Thursday, March 20, 2014
MUSIC REVIEW OF THE DAY: KYP HARNESS - ARMAGEDDON BLUES
Harness goes political and apocalyptical on his latest, clearly with a bee in his bonnet. The esteemed Toronto songwriter lets it all out, taking on the greedy, the powerful, the politicians, and all the perceived villains of corporate culture. It's enough is enough, for him, singing "They're traitors to the human race, an evolutionary disgrace, they're low, dishonourable men." He's channeling Dylan '63 in the lyrics, going all Masters Of War on their heads, but more Dylan '66 in the music, rushed and rough rock and roll behind him.

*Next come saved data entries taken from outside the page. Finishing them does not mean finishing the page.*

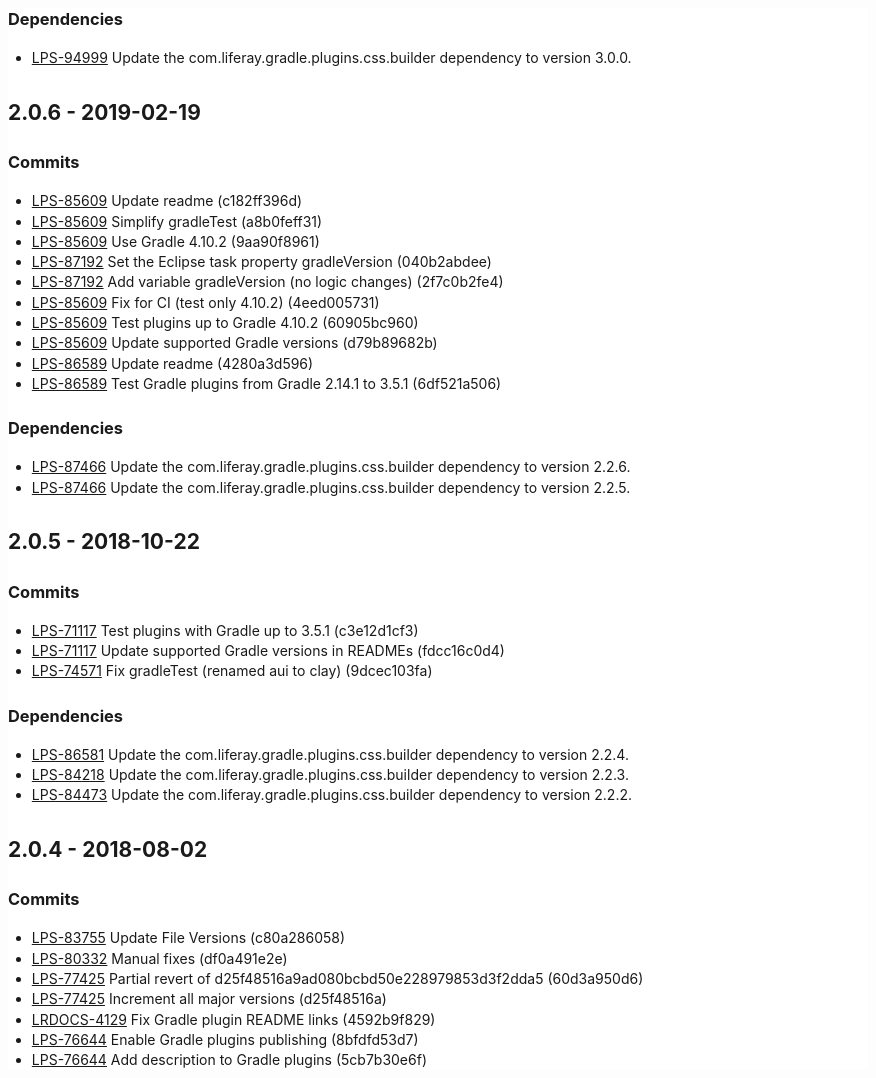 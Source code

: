 ### Dependencies
- [LPS-94999] Update the com.liferay.gradle.plugins.css.builder dependency to
version 3.0.0.

## 2.0.6 - 2019-02-19

### Commits
- [LPS-85609] Update readme (c182ff396d)
- [LPS-85609] Simplify gradleTest (a8b0feff31)
- [LPS-85609] Use Gradle 4.10.2 (9aa90f8961)
- [LPS-87192] Set the Eclipse task property gradleVersion (040b2abdee)
- [LPS-87192] Add variable gradleVersion (no logic changes) (2f7c0b2fe4)
- [LPS-85609] Fix for CI (test only 4.10.2) (4eed005731)
- [LPS-85609] Test plugins up to Gradle 4.10.2 (60905bc960)
- [LPS-85609] Update supported Gradle versions (d79b89682b)
- [LPS-86589] Update readme (4280a3d596)
- [LPS-86589] Test Gradle plugins from Gradle 2.14.1 to 3.5.1 (6df521a506)

### Dependencies
- [LPS-87466] Update the com.liferay.gradle.plugins.css.builder dependency to
version 2.2.6.
- [LPS-87466] Update the com.liferay.gradle.plugins.css.builder dependency to
version 2.2.5.

## 2.0.5 - 2018-10-22

### Commits
- [LPS-71117] Test plugins with Gradle up to 3.5.1 (c3e12d1cf3)
- [LPS-71117] Update supported Gradle versions in READMEs (fdcc16c0d4)
- [LPS-74571] Fix gradleTest (renamed aui to clay) (9dcec103fa)

### Dependencies
- [LPS-86581] Update the com.liferay.gradle.plugins.css.builder dependency to
version 2.2.4.
- [LPS-84218] Update the com.liferay.gradle.plugins.css.builder dependency to
version 2.2.3.
- [LPS-84473] Update the com.liferay.gradle.plugins.css.builder dependency to
version 2.2.2.

## 2.0.4 - 2018-08-02

### Commits
- [LPS-83755] Update File Versions (c80a286058)
- [LPS-80332] Manual fixes (df0a491e2e)
- [LPS-77425] Partial revert of d25f48516a9ad080bcbd50e228979853d3f2dda5
(60d3a950d6)
- [LPS-77425] Increment all major versions (d25f48516a)
- [LRDOCS-4129] Fix Gradle plugin README links (4592b9f829)
- [LPS-76644] Enable Gradle plugins publishing (8bfdfd53d7)
- [LPS-76644] Add description to Gradle plugins (5cb7b30e6f)


[LPS-66396]: https://issues.liferay.com/browse/LPS-66396
[LPS-66709]: https://issues.liferay.com/browse/LPS-66709
[LPS-67573]: https://issues.liferay.com/browse/LPS-67573
[LPS-69223]: https://issues.liferay.com/browse/LPS-69223
[LPS-69259]: https://issues.liferay.com/browse/LPS-69259
[LPS-70060]: https://issues.liferay.com/browse/LPS-70060
[LPS-70677]: https://issues.liferay.com/browse/LPS-70677
[LPS-71117]: https://issues.liferay.com/browse/LPS-71117
[LPS-72367]: https://issues.liferay.com/browse/LPS-72367
[LPS-73495]: https://issues.liferay.com/browse/LPS-73495
[LPS-74126]: https://issues.liferay.com/browse/LPS-74126
[LPS-74315]: https://issues.liferay.com/browse/LPS-74315
[LPS-74426]: https://issues.liferay.com/browse/LPS-74426
[LPS-74449]: https://issues.liferay.com/browse/LPS-74449
[LPS-74571]: https://issues.liferay.com/browse/LPS-74571
[LPS-74789]: https://issues.liferay.com/browse/LPS-74789
[LPS-75589]: https://issues.liferay.com/browse/LPS-75589
[LPS-75633]: https://issues.liferay.com/browse/LPS-75633
[LPS-76475]: https://issues.liferay.com/browse/LPS-76475
[LPS-76644]: https://issues.liferay.com/browse/LPS-76644
[LPS-77425]: https://issues.liferay.com/browse/LPS-77425
[LPS-80332]: https://issues.liferay.com/browse/LPS-80332
[LPS-83755]: https://issues.liferay.com/browse/LPS-83755
[LPS-84218]: https://issues.liferay.com/browse/LPS-84218
[LPS-84473]: https://issues.liferay.com/browse/LPS-84473
[LPS-85609]: https://issues.liferay.com/browse/LPS-85609
[LPS-86581]: https://issues.liferay.com/browse/LPS-86581
[LPS-86589]: https://issues.liferay.com/browse/LPS-86589
[LPS-87192]: https://issues.liferay.com/browse/LPS-87192
[LPS-87466]: https://issues.liferay.com/browse/LPS-87466
[LPS-94999]: https://issues.liferay.com/browse/LPS-94999
[LPS-95388]: https://issues.liferay.com/browse/LPS-95388
[LPS-95682]: https://issues.liferay.com/browse/LPS-95682
[LPS-100515]: https://issues.liferay.com/browse/LPS-100515
[LPS-103051]: https://issues.liferay.com/browse/LPS-103051
[LPS-103169]: https://issues.liferay.com/browse/LPS-103169
[LPS-104028]: https://issues.liferay.com/browse/LPS-104028
[LPS-106149]: https://issues.liferay.com/browse/LPS-106149
[LPS-109055]: https://issues.liferay.com/browse/LPS-109055
[LPS-109374]: https://issues.liferay.com/browse/LPS-109374
[LRDOCS-4129]: https://issues.liferay.com/browse/LRDOCS-4129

It's not all bleak by any means, with some humour diluting the venom, but its at the expense of the greedheads, us against them. The accusations fly, from deliberate polluting to starting wars to stealing land from farmers. There's a rushed feel to the material, as if he wanted to get out while the mood was with him, and sometimes the lyrics are undercooked, as if the first rhyme available had to do: "Slaughtering everything in sight with a machete/turning the environment into confetti." These aren't his most polished songs, but they are passionate.
Wanting to keep the finger-pointing going, Harness also tackles a couple of major crimes in Ontario history involving disgraceful justice. The Black Donnellys isn't a new story to songwriters, with both Steve Earle and Gene MacLellan tackling it in the past, but Harness does it almost as bleakly as Nick Cave. That's safe subject matter, over a hundred years old, but not so Ipperwash and the death of Dudley George. Clearly on the side of the First Nations protesters, Harness condemns the politicians who sent the riot police in to break up a peaceful protest, using transcripts from OPP radios that night. In an album that's filled with anger and the most heinous crimes perpetrated on a global scale, it's the most powerful story.